Jakie masz przemyślenia po sezonie?
Z wyniku drużyny nie jestem zadowolony. Wplątaliśmy się w nerwową walkę o utrzymanie. To sportowo udało się zrealizować, ale stanowczo za późno. Powinniśmy byli wcześniej zachować byt i w ostatnich kolejkach grać na wiwat dla publiczności.
A z siebie jesteś zadowolony?
Tak. Grałem regularnie. Myślę, że mam za sobą najlepszy sezon od kiedy przebywam w Polsce. A jestem tutaj już jakiś czas. Występowałem w Koszalinie, Gdańsku oraz Łodzi.
Strzeliłeś siedem goli.
To dobry wynik. Mogłem wprawdzie strzelić więcej, ale nie wykorzystałem wszystkich szans. Przed sezonem założyłem sobie, że strzelę dziesięć. Siódemka też nie jest najgorsza. To w końcu szczęśliwa cyfra.
Co zapamiętasz z sezonu?
Wszystkie wygrane mecze. Oczywiście pamiętam każde spotkanie, ale te chyba szczególnie zapadną mi w pamięci. Uważam, że mieliśmy niezły zespół. Końcowa pozycja w tabeli tego tak nie oddaje.
Stomil być może nie zagra w 1 lidze przez problemy z licencją. A co z twoją najbliższą przyszłością?

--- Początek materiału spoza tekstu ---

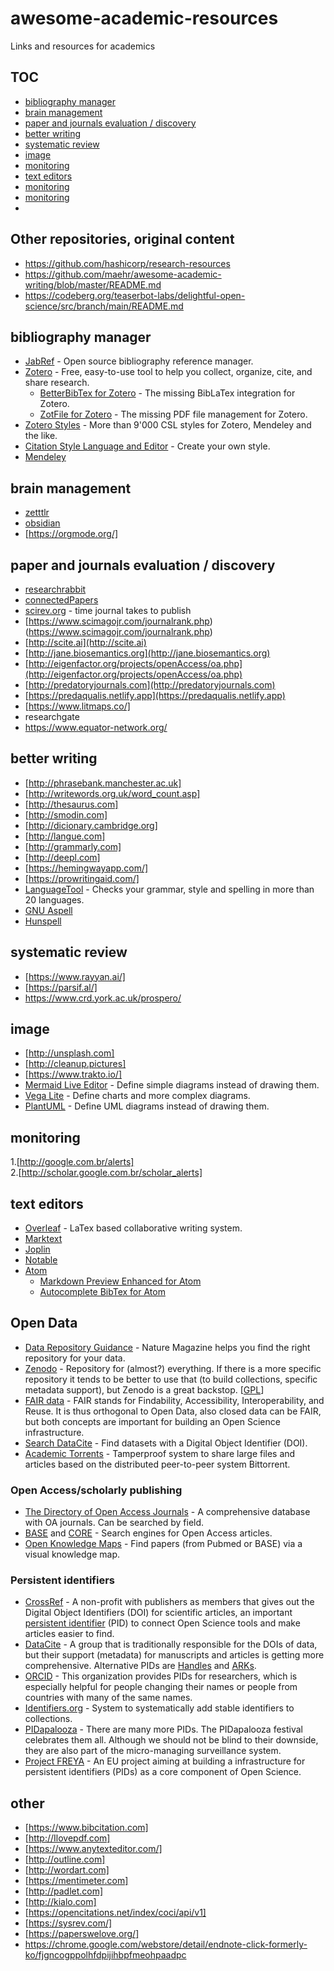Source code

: # awesome-academic-resources
Links and resources for academics

## TOC
- [bibliography manager](#bibliography-manager)
- [brain management](#brain-management)
- [paper and journals evaluation / discovery](#paper-and-journals-evaluation/discovery)
- [better writing](#better-writing)
- [systematic review](#systematic-review)
- [image](#image)
- [monitoring](#monitoring)
- [text editors](#text-editors)
- [monitoring](#monitoring)
- [monitoring](#monitoring)
- 
## Other repositories, original content

- https://github.com/hashicorp/research-resources
- https://github.com/maehr/awesome-academic-writing/blob/master/README.md
- https://codeberg.org/teaserbot-labs/delightful-open-science/src/branch/main/README.md 
## bibliography manager

- [JabRef](https://www.jabref.org/) - Open source bibliography reference manager.
- [Zotero](https://www.zotero.org/) - Free, easy-to-use tool to help you collect, organize, cite, and share research.
  - [BetterBibTex for Zotero](https://retorque.re/zotero-better-bibtex/) - The missing BibLaTex integration for Zotero.
  - [ZotFile for Zotero](http://zotfile.com/) - The missing PDF file management for Zotero.
- [Zotero Styles](https://www.zotero.org/styles) - More than 9'000 CSL styles for Zotero, Mendeley and the like.
- [Citation Style Language and Editor](https://github.com/citation-style-language/csl-editor) - Create your own style.
- [Mendeley](https://www.mendeley.com/)

## brain management

- [zetttlr](https://www.zettlr.com/)  
- [obsidian](https://obsidian.md/)    
- [https://orgmode.org/]

## paper and journals evaluation / discovery

- [researchrabbit](https://www.researchrabbit.ai/)  
- [connectedPapers](http://connectedapapers.com)  
- [scirev.org](http://scirev.org) - time journal takes to publish  
- [https://www.scimagojr.com/journalrank.php)(https://www.scimagojr.com/journalrank.php)  
- [http://scite.ai](http://scite.ai)  
- [http://jane.biosemantics.org](http://jane.biosemantics.org)  
- [http://eigenfactor.org/projects/openAccess/oa.php](http://eigenfactor.org/projects/openAccess/oa.php)  
- [http://predatoryjournals.com](http://predatoryjournals.com)  
- [https://predaqualis.netlify.app](https://predaqualis.netlify.app)  
- [https://www.litmaps.co/]  
- researchgate
- https://www.equator-network.org/

## better writing

- [http://phrasebank.manchester.ac.uk]  
- [http://writewords.org.uk/word_count.asp]  
- [http://thesaurus.com]   
- [http://smodin.com]  
- [http://dicionary.cambridge.org]  
- [http://langue.com]  
- [http://grammarly.com]  
- [http://deepl.com]  
- [https://hemingwayapp.com/]  
- [https://prowritingaid.com/]  
- [LanguageTool](https://languagetool.org/) - Checks your grammar, style and spelling in more than 20 languages.
- [GNU Aspell](http://aspell.net/)
- [Hunspell](http://hunspell.github.io/)

## systematic review
- [https://www.rayyan.ai/]  
- [https://parsif.al/]  
- https://www.crd.york.ac.uk/prospero/
 
## image
- [http://unsplash.com]  
- [http://cleanup.pictures]  
- [https://www.trakto.io/]  
- [Mermaid Live Editor](https://mermaid-js.github.io/mermaid-live-editor/) - Define simple diagrams instead of drawing them.
- [Vega Lite](https://vega.github.io/vega-lite/examples/) - Define charts and more complex diagrams.
- [PlantUML](https://plantuml.com/) - Define UML diagrams instead of drawing them.

## monitoring

1.[http://google.com.br/alerts]  
2.[http://scholar.google.com.br/scholar_alerts]  

## text editors

- [Overleaf](https://www.overleaf.com/) - LaTex based collaborative writing system.
- [Marktext](https://marktext.app/)
- [Joplin](https://joplinapp.org/)
- [Notable](https://github.com/notable/notable)
- [Atom](https://atom.io)
  - [Markdown Preview Enhanced for Atom](https://github.com/shd101wyy/markdown-preview-enhanced)
  - [Autocomplete BibTex for Atom](https://github.com/apcshields/autocomplete-bibtex)


## Open Data
- [Data Repository Guidance](https://www.nature.com/sdata/policies/repositories) - Nature Magazine helps you find the right repository for your data.
- [Zenodo](https://zenodo.org/) - Repository for (almost?) everything. If there is a more specific repository it tends to be better to use that (to build collections, specific metadata support), but Zenodo is a great backstop. [[GPL](https://github.com/zenodo)] 
- [FAIR data](https://www.go-fair.org/) - FAIR stands for Findability, Accessibility, Interoperability, and Reuse. It is thus orthogonal to Open Data, also closed data can be FAIR, but both concepts are important for building an Open Science infrastructure.
- [Search DataCite](https://search.datacite.org/) - Find datasets with a Digital Object Identifier (DOI).
- [Academic Torrents](https://academictorrents.com/) - Tamperproof system to share large files and articles based on the distributed peer-to-peer system Bittorrent.

### Open Access/scholarly publishing
- [The Directory of Open Access Journals](https://doaj.org/) - A comprehensive database with OA journals. Can be searched by field.
- [BASE](https://www.base-search.net/) and [CORE](https://core.ac.uk/) - Search engines for Open Access articles. 
- [Open Knowledge Maps](https://openknowledgemaps.org/) - Find papers (from Pubmed or BASE) via a visual knowledge map.


### Persistent identifiers
- [CrossRef](https://www.crossref.org/) - A non-profit with publishers as members that gives out the Digital Object Identifiers (DOI) for scientific articles, an important [persistent identifier](https://www.project-freya.eu/) (PID) to connect Open Science tools and make articles easier to find.
- [DataCite](https://datacite.org/) - A group that is traditionally responsible for the DOIs of data, but their support (metadata) for manuscripts and articles is getting more comprehensive. Alternative PIDs are [Handles](https://en.wikipedia.org/wiki/Handle_System) and [ARKs](https://arks.org/).
- [ORCID](https://orcid.org/) - This organization provides PIDs for researchers, which is especially helpful for people changing their names or people from countries with many of the same names.
- [Identifiers.org](https://identifiers.org/) - System to systematically add stable identifiers to collections.
- [PIDapalooza](https://www.pidapalooza.org/) - There are many more PIDs. The PIDapalooza festival celebrates them all. Although we should not be blind to their downside, they are also part of the micro-managing surveillance system.
- [Project FREYA](https://www.project-freya.eu/) - An EU project aiming at building a infrastructure for persistent identifiers (PIDs) as a core component of Open Science.

## other

- [https://www.bibcitation.com]  
- [http://Ilovepdf.com]  
- [https://www.anytexteditor.com/]  
- [http://outline.com]  
- [http://wordart.com]   
- [https://mentimeter.com]  
- [http://padlet.com]  
- [http://kialo.com]  
- [https://opencitations.net/index/coci/api/v1]  
- [https://sysrev.com/]  
- [https://paperswelove.org/]   
- https://chrome.google.com/webstore/detail/endnote-click-formerly-ko/fjgncogppolhfdpijihbpfmeohpaadpc
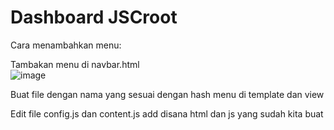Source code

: # Dashboard JSCroot

Cara menambahkan menu:

Tambakan menu di navbar.html  
![image](https://github.com/user-attachments/assets/25b6aa06-d73a-4e8c-9f67-44bb4095930d)

Buat file dengan nama yang sesuai dengan hash menu di template dan view


Edit file config.js dan content.js add disana html dan js yang sudah kita buat
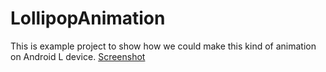 LollipopAnimation
=================
This is example project to show how we could make this kind of animation on Android L device. 
[Screenshot](https://dl.dropboxusercontent.com/u/29529555/android-l-3%20%281%29.gif)
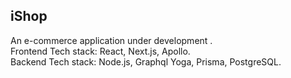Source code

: ## iShop
An e-commerce application under development .
<br>Frontend Tech stack: React, Next.js, Apollo.
<br>Backend Tech stack: Node.js, Graphql Yoga, Prisma, PostgreSQL.


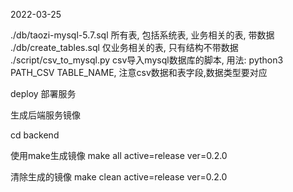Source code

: 2022-03-25

./db/taozi-mysql-5.7.sql    所有表, 包括系统表, 业务相关的表, 带数据
./db/create_tables.sql      仅业务相关的表, 只有结构不带数据
./script/csv_to_mysql.py    csv导入mysql数据库的脚本, 用法: python3 PATH_CSV TABLE_NAME, 注意csv数据和表字段,数据类型要对应

deploy 部署服务

生成后端服务镜像

cd backend

使用make生成镜像
make all active=release ver=0.2.0

清除生成的镜像
make clean active=release ver=0.2.0
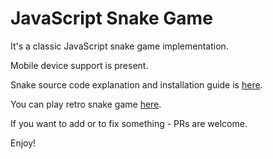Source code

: # JavaScript Snake Game

It's a classic JavaScript snake game implementation.

Mobile device support is present.

Snake source code explanation and installation guide is [here](https://explainjava.com/javascript-snake/).

You can play retro snake game [here](https://snek2.glitch.me/).

If you want to add or to fix something - PRs are welcome.

Enjoy!
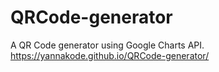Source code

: # QRCode-generator
A QR Code generator using Google Charts API.
https://yannakode.github.io/QRCode-generator/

Jest dla mnie zagadką. Raczej nie zostanę w Stomilu. Razem z agentem szukamy nowego klubu. Chyba zostanę w Polsce.
Na wakacje lecisz do Japonii?
Niestety nie. Nie mam tyle wolnego, żeby tam się wybrać. Chcę się spotkać z rodakami, którzy mieszkają w Polsce. Na pewno odwiedzę Junpeia Shimmurę, który gra dla Gwardii Koszalin. On ma jeszcze trzy kolejki przed sobą.